┌─ Source material

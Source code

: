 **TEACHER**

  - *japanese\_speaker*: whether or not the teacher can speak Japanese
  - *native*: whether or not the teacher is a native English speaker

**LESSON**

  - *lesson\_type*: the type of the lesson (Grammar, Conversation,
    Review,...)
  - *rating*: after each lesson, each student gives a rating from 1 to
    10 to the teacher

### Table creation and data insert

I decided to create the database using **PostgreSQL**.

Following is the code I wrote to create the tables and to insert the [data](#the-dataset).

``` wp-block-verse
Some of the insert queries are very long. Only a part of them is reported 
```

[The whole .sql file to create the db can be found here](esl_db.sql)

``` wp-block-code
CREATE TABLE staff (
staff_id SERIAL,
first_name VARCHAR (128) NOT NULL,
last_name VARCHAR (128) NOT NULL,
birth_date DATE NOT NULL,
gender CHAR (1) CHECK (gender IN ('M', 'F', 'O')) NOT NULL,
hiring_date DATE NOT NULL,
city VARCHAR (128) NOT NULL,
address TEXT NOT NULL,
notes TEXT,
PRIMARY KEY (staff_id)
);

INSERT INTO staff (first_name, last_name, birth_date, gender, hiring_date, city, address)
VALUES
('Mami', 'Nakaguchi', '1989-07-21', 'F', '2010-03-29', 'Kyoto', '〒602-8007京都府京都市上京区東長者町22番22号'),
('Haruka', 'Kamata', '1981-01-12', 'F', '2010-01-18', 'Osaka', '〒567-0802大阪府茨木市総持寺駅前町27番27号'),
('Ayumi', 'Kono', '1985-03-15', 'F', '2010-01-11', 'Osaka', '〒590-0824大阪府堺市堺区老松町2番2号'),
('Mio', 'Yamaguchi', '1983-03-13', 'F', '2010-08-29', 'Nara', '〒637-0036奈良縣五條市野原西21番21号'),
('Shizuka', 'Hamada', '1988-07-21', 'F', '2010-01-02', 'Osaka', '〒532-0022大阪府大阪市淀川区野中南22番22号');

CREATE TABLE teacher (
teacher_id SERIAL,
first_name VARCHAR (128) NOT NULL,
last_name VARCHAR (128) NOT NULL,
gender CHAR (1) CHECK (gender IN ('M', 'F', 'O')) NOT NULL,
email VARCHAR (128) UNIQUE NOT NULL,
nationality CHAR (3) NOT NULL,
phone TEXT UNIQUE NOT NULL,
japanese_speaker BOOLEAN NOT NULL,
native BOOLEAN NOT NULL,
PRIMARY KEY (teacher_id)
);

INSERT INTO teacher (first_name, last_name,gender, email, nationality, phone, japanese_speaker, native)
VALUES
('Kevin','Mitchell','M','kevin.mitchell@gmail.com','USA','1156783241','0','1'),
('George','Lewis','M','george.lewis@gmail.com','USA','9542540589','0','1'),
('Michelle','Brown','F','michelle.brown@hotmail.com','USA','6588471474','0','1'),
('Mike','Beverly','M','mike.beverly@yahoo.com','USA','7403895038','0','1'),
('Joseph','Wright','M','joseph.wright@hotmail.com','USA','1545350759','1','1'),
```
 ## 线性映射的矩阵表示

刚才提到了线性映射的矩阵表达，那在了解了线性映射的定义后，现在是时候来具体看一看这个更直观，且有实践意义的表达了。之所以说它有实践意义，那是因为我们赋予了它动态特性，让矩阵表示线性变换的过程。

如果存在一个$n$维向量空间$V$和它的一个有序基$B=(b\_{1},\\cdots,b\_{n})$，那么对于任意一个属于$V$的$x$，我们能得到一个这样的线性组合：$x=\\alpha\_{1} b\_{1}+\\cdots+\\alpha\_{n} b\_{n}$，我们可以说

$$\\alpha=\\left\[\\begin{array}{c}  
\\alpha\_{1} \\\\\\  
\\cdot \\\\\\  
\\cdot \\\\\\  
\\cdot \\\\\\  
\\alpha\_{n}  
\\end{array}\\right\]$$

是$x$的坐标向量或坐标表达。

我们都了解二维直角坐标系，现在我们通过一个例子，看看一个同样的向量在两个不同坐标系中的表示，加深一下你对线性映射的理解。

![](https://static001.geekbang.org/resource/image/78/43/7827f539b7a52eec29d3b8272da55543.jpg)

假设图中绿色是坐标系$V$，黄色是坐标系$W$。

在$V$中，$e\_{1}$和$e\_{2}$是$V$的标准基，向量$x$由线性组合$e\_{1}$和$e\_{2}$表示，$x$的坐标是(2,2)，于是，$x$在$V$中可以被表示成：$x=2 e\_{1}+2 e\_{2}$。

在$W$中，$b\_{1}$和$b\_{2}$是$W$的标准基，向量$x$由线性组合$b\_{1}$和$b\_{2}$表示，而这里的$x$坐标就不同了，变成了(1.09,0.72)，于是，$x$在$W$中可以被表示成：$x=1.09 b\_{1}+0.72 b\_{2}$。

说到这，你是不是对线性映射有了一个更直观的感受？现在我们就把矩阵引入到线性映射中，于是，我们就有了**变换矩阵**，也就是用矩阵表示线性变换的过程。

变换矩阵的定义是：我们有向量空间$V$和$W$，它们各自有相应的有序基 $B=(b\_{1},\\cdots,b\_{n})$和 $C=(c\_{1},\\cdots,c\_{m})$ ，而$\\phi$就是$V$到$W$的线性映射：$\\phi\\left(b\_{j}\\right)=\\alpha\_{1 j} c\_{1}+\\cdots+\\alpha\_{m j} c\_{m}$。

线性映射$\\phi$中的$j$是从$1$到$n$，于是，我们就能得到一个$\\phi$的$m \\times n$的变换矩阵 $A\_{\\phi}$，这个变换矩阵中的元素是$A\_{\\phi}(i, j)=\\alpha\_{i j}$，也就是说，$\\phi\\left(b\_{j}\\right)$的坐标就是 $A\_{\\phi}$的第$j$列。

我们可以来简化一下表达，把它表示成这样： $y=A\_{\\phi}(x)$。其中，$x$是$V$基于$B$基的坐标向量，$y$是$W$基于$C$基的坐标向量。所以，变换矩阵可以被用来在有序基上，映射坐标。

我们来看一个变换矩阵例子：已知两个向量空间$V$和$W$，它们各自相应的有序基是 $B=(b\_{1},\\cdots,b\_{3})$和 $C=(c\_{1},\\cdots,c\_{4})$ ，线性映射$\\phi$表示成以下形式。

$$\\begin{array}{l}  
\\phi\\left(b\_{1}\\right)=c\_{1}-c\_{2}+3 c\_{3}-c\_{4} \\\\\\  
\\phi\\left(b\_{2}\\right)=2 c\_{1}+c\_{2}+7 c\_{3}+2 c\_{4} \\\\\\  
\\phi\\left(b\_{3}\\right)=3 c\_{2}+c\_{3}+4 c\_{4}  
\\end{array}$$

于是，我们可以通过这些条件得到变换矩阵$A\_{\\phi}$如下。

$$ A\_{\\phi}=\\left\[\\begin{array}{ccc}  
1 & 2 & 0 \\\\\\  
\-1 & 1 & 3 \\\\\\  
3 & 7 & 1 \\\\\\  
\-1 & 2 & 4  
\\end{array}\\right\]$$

└─

Look through the records for the word "BOOLEAN". Every line that has it should be copied.

* **Reply to the exercise**
japanese_speaker BOOLEAN NOT NULL,
native BOOLEAN NOT NULL,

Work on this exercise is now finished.